Consider a population model where both the birth and death rates are proportional to the population, λ_n = nλ, μ_n = nμ. For this model,

$\sum _{i=1}^{\infty }\prod _{j=1}^i\frac{{\mu }_{}}{{\lambda }_{}}=\sum _{i=1}^{\infty }\prod _{j=1}^i\frac{{\mu }_{}}{{\lambda }_{}}=\sum _{i=1}^{\infty }{\left(\frac{\mu }{\lambda }\right)}^i={\left(\frac{\mu }{\lambda }\right)}^i=\frac{\mu /\lambda }{1-\mu /\lambda }=\frac{\mu }{\lambda -\mu }\text{for}\lambda >\mu .$

Therefore, if λ<μ, the series diverges and the species will eventually reach extinction with probability 1. if λ > μ,

$\sum _{i=n}^{\infty }\prod _{j=1}^i\frac{{\mu }_j}{{\lambda }_j}=\sum _{i=n}^{\infty }{\left(\frac{\mu }{\lambda }\right)}^i=\frac{{\left(\mu /\lambda \right)}^n}{1-\mu /\lambda },$

and the absorption (extinction) probabilities are

$q_n={\left(\frac{\mu }{\lambda }\right)}^n,n=1,2,3,\dots .$

Continuous time Markov processes do not necessarily need to have a discrete amplitude as in the previous examples. In the following, we discuss a class of continuous time, continuous amplitude Markov processes.
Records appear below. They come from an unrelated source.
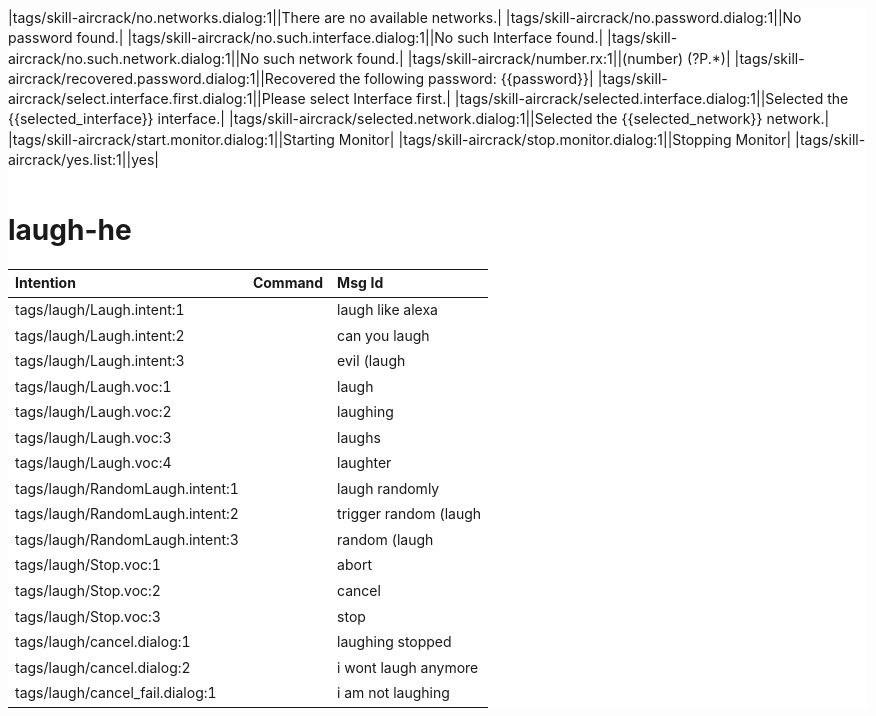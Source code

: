 |tags/skill-aircrack/no.networks.dialog:1||There are no available networks.|
|tags/skill-aircrack/no.password.dialog:1||No password found.|
|tags/skill-aircrack/no.such.interface.dialog:1||No such Interface found.|
|tags/skill-aircrack/no.such.network.dialog:1||No such network found.|
|tags/skill-aircrack/number.rx:1||(number) (?P<Number>.*)|
|tags/skill-aircrack/recovered.password.dialog:1||Recovered the following password: {{password}}|
|tags/skill-aircrack/select.interface.first.dialog:1||Please select Interface first.|
|tags/skill-aircrack/selected.interface.dialog:1||Selected the {{selected_interface}} interface.|
|tags/skill-aircrack/selected.network.dialog:1||Selected the {{selected_network}} network.|
|tags/skill-aircrack/start.monitor.dialog:1||Starting Monitor|
|tags/skill-aircrack/stop.monitor.dialog:1||Stopping Monitor|
|tags/skill-aircrack/yes.list:1||yes|

# laugh-he
  

|Intention|Command|Msg Id|
| :--- | :--- | :--- |
|tags/laugh/Laugh.intent:1||laugh like alexa|
|tags/laugh/Laugh.intent:2||can you laugh|
|tags/laugh/Laugh.intent:3||evil (laugh|laughing|laughs|laughter)|
|tags/laugh/Laugh.voc:1||laugh|
|tags/laugh/Laugh.voc:2||laughing|
|tags/laugh/Laugh.voc:3||laughs|
|tags/laugh/Laugh.voc:4||laughter|
|tags/laugh/RandomLaugh.intent:1||laugh randomly|
|tags/laugh/RandomLaugh.intent:2||trigger random (laugh|laughing|laughs|laughter)|
|tags/laugh/RandomLaugh.intent:3||random (laugh|laughing|laughs|laughter)|
|tags/laugh/Stop.voc:1||abort|
|tags/laugh/Stop.voc:2||cancel|
|tags/laugh/Stop.voc:3||stop|
|tags/laugh/cancel.dialog:1||laughing stopped|
|tags/laugh/cancel.dialog:2||i wont laugh anymore|
|tags/laugh/cancel_fail.dialog:1||i am not laughing|
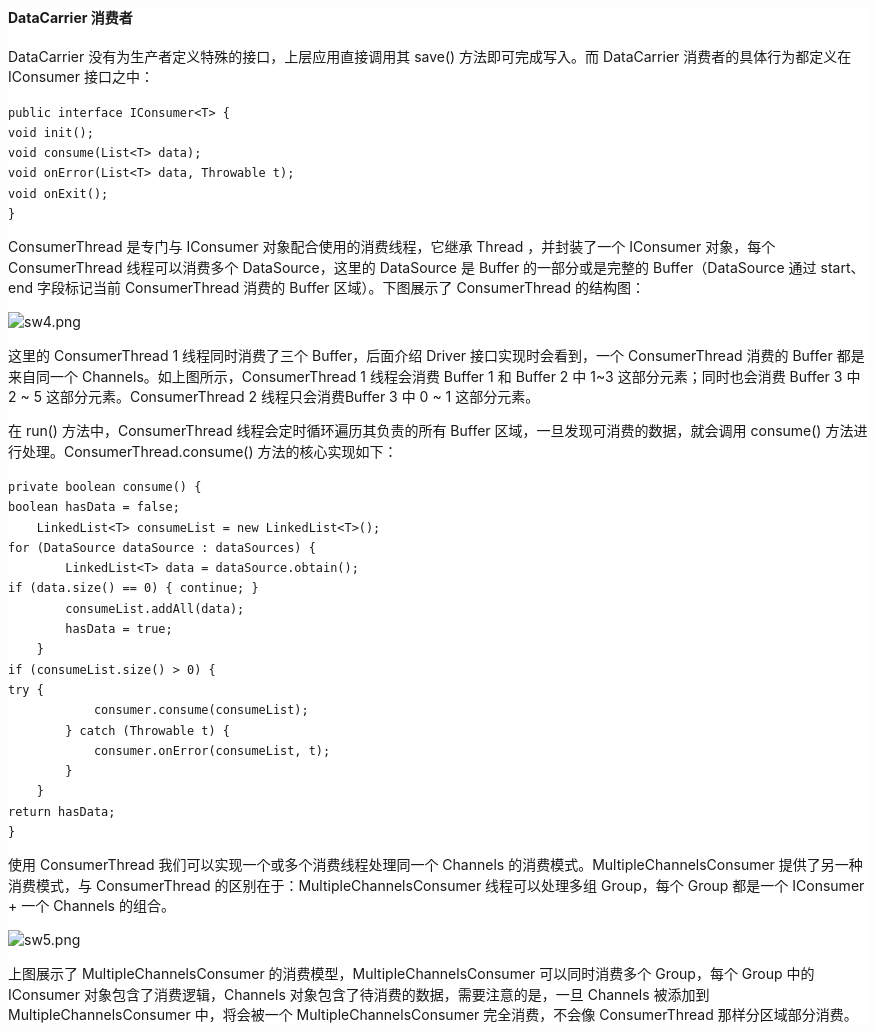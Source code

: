 #### DataCarrier 消费者

DataCarrier 没有为生产者定义特殊的接口，上层应用直接调用其 save() 方法即可完成写入。而 DataCarrier 消费者的具体行为都定义在 IConsumer 接口之中：

```
public interface IConsumer<T> {
void init(); 
void consume(List<T> data); 
void onError(List<T> data, Throwable t); 
void onExit(); 
}
```

ConsumerThread 是专门与 IConsumer 对象配合使用的消费线程，它继承 Thread ，并封装了一个 IConsumer 对象，每个 ConsumerThread 线程可以消费多个 DataSource，这里的 DataSource 是 Buffer 的一部分或是完整的 Buffer（DataSource 通过 start、end 字段标记当前 ConsumerThread 消费的 Buffer 区域）。下图展示了 ConsumerThread 的结构图：

![sw4.png](https://s0.lgstatic.com/i/image3/M01/8B/DA/Cgq2xl6enYSAPp8SAADKo6QU_14981.png)

这里的 ConsumerThread 1 线程同时消费了三个 Buffer，后面介绍 Driver 接口实现时会看到，一个 ConsumerThread 消费的 Buffer 都是来自同一个 Channels。如上图所示，ConsumerThread 1 线程会消费 Buffer 1 和 Buffer 2 中 1~3 这部分元素；同时也会消费 Buffer 3 中 2 ~ 5 这部分元素。ConsumerThread 2 线程只会消费Buffer 3 中 0 ~ 1 这部分元素。

在 run() 方法中，ConsumerThread 线程会定时循环遍历其负责的所有 Buffer 区域，一旦发现可消费的数据，就会调用 consume() 方法进行处理。ConsumerThread.consume() 方法的核心实现如下：

```
private boolean consume() {
boolean hasData = false;
    LinkedList<T> consumeList = new LinkedList<T>();
for (DataSource dataSource : dataSources) {
        LinkedList<T> data = dataSource.obtain();
if (data.size() == 0) { continue; }
        consumeList.addAll(data); 
        hasData = true; 
    }
if (consumeList.size() > 0) {
try { 
            consumer.consume(consumeList);
        } catch (Throwable t) {
            consumer.onError(consumeList, t);
        }
    }
return hasData;
}
```

使用 ConsumerThread 我们可以实现一个或多个消费线程处理同一个 Channels 的消费模式。MultipleChannelsConsumer 提供了另一种消费模式，与 ConsumerThread 的区别在于：MultipleChannelsConsumer 线程可以处理多组 Group，每个 Group 都是一个 IConsumer + 一个 Channels 的组合。

![sw5.png](https://s0.lgstatic.com/i/image3/M01/05/95/CgoCgV6eneaAei7OAACQCaME7Fk880.png)

上图展示了 MultipleChannelsConsumer 的消费模型，MultipleChannelsConsumer 可以同时消费多个 Group，每个 Group 中的 IConsumer 对象包含了消费逻辑，Channels 对象包含了待消费的数据，需要注意的是，一旦 Channels 被添加到 MultipleChannelsConsumer 中，将会被一个 MultipleChannelsConsumer 完全消费，不会像 ConsumerThread 那样分区域部分消费。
To start with, it is noted that for any time instants t ₀ <t_l<t ₂, the conditional PDF of a Markov process must satisfy the Chapman–Kolmogorov equation

(9.52) $f\left(x_2,t_2|x_0,t_0\right)={\int }_{-\infty }^{\infty }f\left(x_2,t_2|x_1,t_1\right)f\left(x_1,t_1|x_0,t_0\right)d{x}_1.$

This is just the continuous amplitude version of Equation (9.31). Here, we use the notation f(x ₂, t ₂ |x _1, t ₁) to represent the conditional probability density of the process X(t ₂) at the point x ₂ conditioned on X(t ₁) = X ₁. Next, suppose we interpret these time instants as t ₀ = 0, t ₁ = t, and t ₂ = t+ Δt. In this case, we interpret x ₂ – x ₁ = Δx as the the infinitesimal change in the process that occurs during the infinitesimal time instant Δt and f(x ₂, t ₂ |x _1, t ₁) is the PDF of that increment.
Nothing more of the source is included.